Nacque sul ring, Jake LaMotta, un ring privo di corde, un ring d’asfalto e sigarette, d’accenti italiani e occhi da evitare.
Suo padre lo iniziò all’arte del duello, o meglio, dell’autoconservazione, ancora in periodo infantile. Dopo un’aggressione subita, Jake si vide recapitare uno spaccaghiaccio come arma per potersi difendere. Utilizzò quell’oggetto più volte, sentendosi inviolabile, poi, un giorno, lo dimenticò sul comodino e gli toccò rimpiazzarlo con le sole mani serrate.
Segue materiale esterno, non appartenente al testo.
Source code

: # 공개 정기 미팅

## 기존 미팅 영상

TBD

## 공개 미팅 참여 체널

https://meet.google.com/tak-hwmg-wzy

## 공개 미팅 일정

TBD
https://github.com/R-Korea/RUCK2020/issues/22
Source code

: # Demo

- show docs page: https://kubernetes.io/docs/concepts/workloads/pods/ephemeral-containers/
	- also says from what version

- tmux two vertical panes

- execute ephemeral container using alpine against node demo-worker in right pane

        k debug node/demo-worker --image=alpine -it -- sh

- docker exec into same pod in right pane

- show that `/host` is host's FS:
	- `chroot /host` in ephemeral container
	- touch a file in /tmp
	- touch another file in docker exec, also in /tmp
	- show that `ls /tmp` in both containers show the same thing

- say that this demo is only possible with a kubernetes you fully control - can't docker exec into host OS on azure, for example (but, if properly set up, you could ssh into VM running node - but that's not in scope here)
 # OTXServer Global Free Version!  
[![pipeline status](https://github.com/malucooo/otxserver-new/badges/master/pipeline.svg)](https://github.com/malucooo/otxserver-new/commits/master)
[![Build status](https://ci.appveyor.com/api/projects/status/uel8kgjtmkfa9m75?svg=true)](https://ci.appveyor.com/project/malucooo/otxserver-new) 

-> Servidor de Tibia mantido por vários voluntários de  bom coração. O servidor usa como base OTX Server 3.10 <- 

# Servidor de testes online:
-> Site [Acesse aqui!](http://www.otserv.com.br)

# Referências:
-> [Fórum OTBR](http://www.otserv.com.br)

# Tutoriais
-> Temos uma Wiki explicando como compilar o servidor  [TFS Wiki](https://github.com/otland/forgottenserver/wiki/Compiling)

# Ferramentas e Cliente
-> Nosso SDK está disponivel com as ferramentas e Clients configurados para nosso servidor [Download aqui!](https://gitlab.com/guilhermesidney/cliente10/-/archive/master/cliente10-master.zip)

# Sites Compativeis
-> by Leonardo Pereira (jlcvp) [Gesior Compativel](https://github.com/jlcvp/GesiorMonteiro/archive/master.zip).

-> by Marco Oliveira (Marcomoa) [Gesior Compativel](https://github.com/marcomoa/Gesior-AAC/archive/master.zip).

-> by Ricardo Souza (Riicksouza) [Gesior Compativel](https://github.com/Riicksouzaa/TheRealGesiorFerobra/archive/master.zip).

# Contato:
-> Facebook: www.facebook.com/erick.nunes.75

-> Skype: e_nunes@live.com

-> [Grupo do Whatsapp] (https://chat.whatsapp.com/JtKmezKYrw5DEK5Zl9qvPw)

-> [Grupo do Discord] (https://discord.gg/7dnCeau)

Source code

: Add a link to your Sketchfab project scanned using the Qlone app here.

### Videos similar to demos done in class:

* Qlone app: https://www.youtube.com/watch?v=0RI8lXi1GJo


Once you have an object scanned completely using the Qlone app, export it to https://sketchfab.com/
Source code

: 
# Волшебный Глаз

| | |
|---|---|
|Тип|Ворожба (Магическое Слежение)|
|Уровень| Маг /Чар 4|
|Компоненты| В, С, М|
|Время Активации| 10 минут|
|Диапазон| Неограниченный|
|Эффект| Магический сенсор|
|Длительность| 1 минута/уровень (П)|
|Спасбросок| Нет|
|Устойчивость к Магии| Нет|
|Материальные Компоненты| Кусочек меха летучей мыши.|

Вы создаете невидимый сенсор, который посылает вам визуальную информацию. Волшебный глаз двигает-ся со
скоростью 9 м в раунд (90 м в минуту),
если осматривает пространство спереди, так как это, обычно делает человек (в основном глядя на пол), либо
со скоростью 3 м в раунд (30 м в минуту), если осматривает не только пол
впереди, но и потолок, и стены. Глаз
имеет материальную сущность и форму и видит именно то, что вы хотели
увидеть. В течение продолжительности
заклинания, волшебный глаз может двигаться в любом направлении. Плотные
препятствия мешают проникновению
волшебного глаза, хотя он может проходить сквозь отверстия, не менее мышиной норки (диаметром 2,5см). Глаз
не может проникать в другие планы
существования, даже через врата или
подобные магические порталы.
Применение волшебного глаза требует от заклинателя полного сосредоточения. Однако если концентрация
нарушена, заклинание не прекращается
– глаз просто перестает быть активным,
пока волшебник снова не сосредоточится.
Nel wild west chiamato Bronx i suoi pugni fecero subito scalpore, la folta comunità italoamericana iniziò a lanciare spiccioli per veder scambiare rudimentali pugni a quel bambino dal viso già segnato da fierezza e aggressività.
Finì in riformatorio, Jake, seguendo il naturale corso della vita. Venne accusato di rapina. Nel carcere di Upstate scoprì la vera noble art, quella affrescata da sacchi e guantoni, da sacrificio e corde. Un’arte che l’avrebbe reso mito.


IL MENTO CHE NON SAPEVA CEDERE, NEMMENO ALLO ‘ZUCCHERO’
“Fui in grado di convincere il mio corpo che nessuno potesse farmi male. Potevo tagliarmi, potevo avere dei punti sopra l’occhio, un naso rotto, una mano rotta… Ma non mi sono mai fatto veramente male”
A 19 anni Jake LaMotta combatté il suo primo match da professionista. A 20 anni incrociò per la prima volta i guantoni con il ballerino del ring, il pugile fatto di zucchero, ‘Sugar’ Ray Robinson.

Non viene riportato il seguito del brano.